For the regulators, this is all going to be very important, naturally. More than 1,500 UAVs are in production around the world, and it will be up to the FAA to decide what’s going to, literally, fly. Unmanned aircraft are already cleared to fly in the U.S. on a case-by-case basis, but for commercial UAV flight to take off the FAA will have to establish a set of across-the-board rules governing unpiloted flight.

That’s not necessarily going to be easy. For one, no technology has been found that can replace the spatial awareness of an on-board pilot, and finding such a technology will be a challenge. Many unmanned craft, particularly the smaller variety, fly at low altitudes where they would share airspace with other small aircraft like gliders.
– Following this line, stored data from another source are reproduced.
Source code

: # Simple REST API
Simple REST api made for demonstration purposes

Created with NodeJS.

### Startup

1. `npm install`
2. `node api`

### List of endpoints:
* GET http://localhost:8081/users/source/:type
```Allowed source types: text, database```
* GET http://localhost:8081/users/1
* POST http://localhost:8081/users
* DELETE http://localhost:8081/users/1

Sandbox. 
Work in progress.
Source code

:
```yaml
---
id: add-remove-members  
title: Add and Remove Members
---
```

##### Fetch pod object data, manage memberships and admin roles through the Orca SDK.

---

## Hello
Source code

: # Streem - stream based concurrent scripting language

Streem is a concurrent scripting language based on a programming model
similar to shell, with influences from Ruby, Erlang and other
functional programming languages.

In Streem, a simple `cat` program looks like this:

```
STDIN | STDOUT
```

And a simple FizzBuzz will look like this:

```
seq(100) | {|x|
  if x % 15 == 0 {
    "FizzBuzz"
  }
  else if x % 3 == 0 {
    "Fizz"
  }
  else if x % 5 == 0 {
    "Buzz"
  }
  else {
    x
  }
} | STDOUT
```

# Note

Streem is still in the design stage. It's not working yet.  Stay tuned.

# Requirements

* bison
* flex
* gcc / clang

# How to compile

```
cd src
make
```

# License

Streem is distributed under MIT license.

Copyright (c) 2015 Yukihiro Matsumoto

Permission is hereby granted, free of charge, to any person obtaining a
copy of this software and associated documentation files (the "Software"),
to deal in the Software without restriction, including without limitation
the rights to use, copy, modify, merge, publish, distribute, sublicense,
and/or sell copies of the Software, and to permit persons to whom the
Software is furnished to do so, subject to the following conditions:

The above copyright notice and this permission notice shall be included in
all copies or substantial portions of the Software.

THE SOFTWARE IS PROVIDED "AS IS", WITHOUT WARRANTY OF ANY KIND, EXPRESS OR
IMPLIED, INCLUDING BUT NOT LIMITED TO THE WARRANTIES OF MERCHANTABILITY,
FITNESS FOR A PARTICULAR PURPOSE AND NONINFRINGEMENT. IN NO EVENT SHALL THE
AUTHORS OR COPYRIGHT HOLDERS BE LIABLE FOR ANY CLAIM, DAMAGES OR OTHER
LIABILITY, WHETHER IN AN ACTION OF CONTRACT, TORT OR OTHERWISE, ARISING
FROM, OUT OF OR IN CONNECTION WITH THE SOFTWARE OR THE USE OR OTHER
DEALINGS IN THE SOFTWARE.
These aircraft emit no electronic signals, so there’s no easy way for UAVs to know their positions.

And that’s just one example. When you talk about bringing UAVs to operate out of existing commercial airports where they are operating in the same lanes as manned flights, there’s a whole new element of danger and difficulty involved. But Americans invented modern flight and then figured out how to get to the moon, so no doubt we’ll overcome these technological challenges. The good news is the FAA — an agency that has been criticized in the past for being, how should we say, sluggish — has started the ball rolling.